Curated and conserved over nearly two decades, the collection was unveiled to the public two days after the museum's lavish opening ceremony on Saturday.
In a vast, dimly lit main hall spanning four levels, visitors gazed at chariots, household items, jewelled ornaments and, at the centre, Tutankhamun's iconic golden mask.
The mask sits surrounded by personal belongings, gilded tools, family heirlooms and funerary statues.
An adjacent room showcases two small mummified princesses -- Tutankhamun's daughters who died before birth -- also on public display for the first time.
Tutankhamun died aged 18 or 19 between 1323 and 1324 BC, with genetic and radiological studies suggesting malaria combined with a bone disorder as his cause of death.

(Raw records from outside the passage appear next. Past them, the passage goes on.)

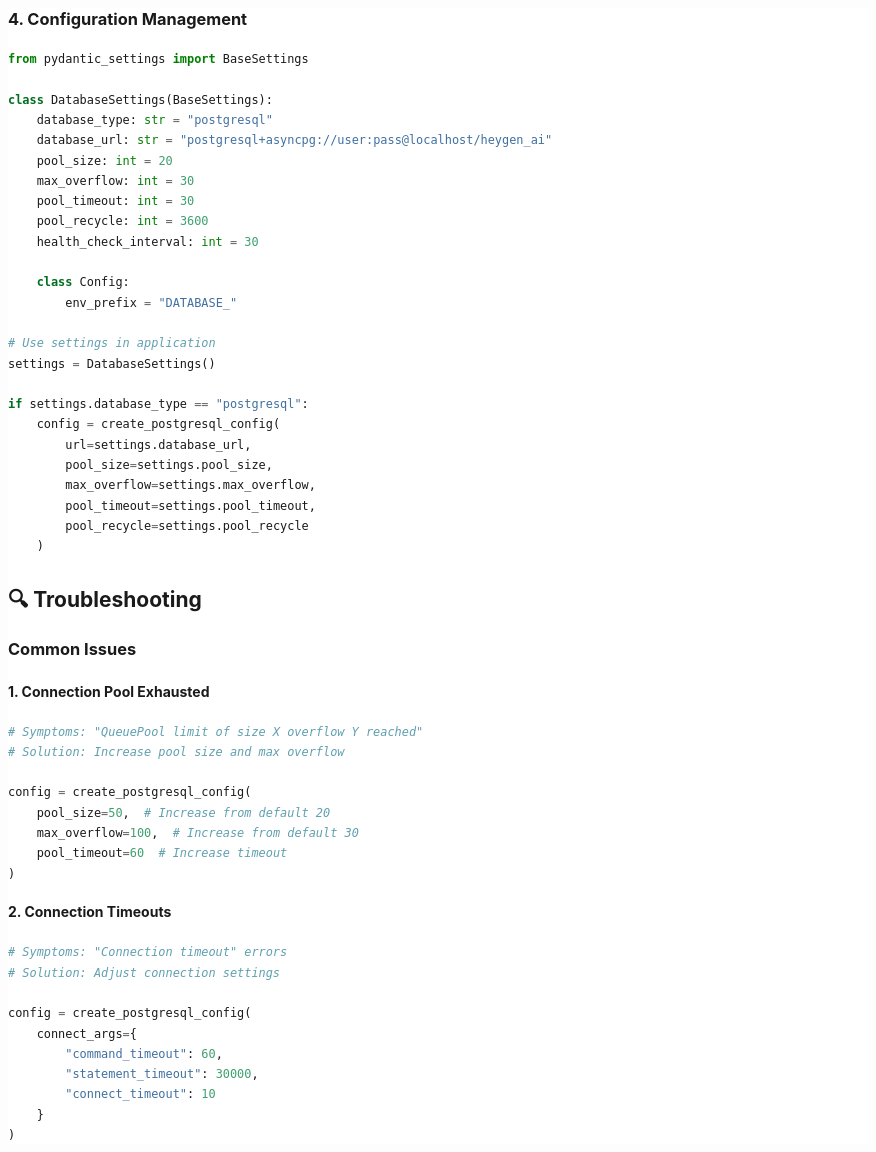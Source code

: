 ### 4. Configuration Management

```python
from pydantic_settings import BaseSettings

class DatabaseSettings(BaseSettings):
    database_type: str = "postgresql"
    database_url: str = "postgresql+asyncpg://user:pass@localhost/heygen_ai"
    pool_size: int = 20
    max_overflow: int = 30
    pool_timeout: int = 30
    pool_recycle: int = 3600
    health_check_interval: int = 30
    
    class Config:
        env_prefix = "DATABASE_"

# Use settings in application
settings = DatabaseSettings()

if settings.database_type == "postgresql":
    config = create_postgresql_config(
        url=settings.database_url,
        pool_size=settings.pool_size,
        max_overflow=settings.max_overflow,
        pool_timeout=settings.pool_timeout,
        pool_recycle=settings.pool_recycle
    )
```

## 🔍 Troubleshooting

### Common Issues

#### 1. Connection Pool Exhausted

```python
# Symptoms: "QueuePool limit of size X overflow Y reached"
# Solution: Increase pool size and max overflow

config = create_postgresql_config(
    pool_size=50,  # Increase from default 20
    max_overflow=100,  # Increase from default 30
    pool_timeout=60  # Increase timeout
)
```

#### 2. Connection Timeouts

```python
# Symptoms: "Connection timeout" errors
# Solution: Adjust connection settings

config = create_postgresql_config(
    connect_args={
        "command_timeout": 60,
        "statement_timeout": 30000,
        "connect_timeout": 10
    }
)
```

He was mummified and buried in Luxor's Valley of the Kings inside three nested coffins, the smallest weighing 110kg, all placed within four gilded shrines like matryoshka dolls.
While the coffins are now at the museum, the mummy remains in Luxor.
Visitors can also see the Khufu Sun Boat, described as the oldest and largest wooden artefact in human history, while a second solar boat is being restored.
These 4,600-year-old funerary boats, made of cedar and acacia, were intended to transport the king into the afterlife.
The first, measuring 43.5 meters, was discovered in 1954 at the base of the Great Pyramid; the second will soon be displayed behind glass in a live restoration lab.
The museum, a monumental structure overlooking the Giza Plateau, contrasts sharply with the colonial-era, cramped Egyptian Museum in central Cairo.
Natural light filters through vast triangular windows, illuminating both colossal statues and delicate jewellery from Egypt's ancient civilisation.
President Abdel Fattah al-Sisi officially opened the $1-billion museum on Saturday in a ceremony attended by kings, queens, heads of state and other dignitaries.
Egypt hopes the museum will revive tourism and bolster its economy.
Egyptian Tourism Minister Sherif Fathy expects five million annual visitors, which would make it among the most visited museums in the world.
So far, he said, it had welcomed 5,000–6,000 visitors each day.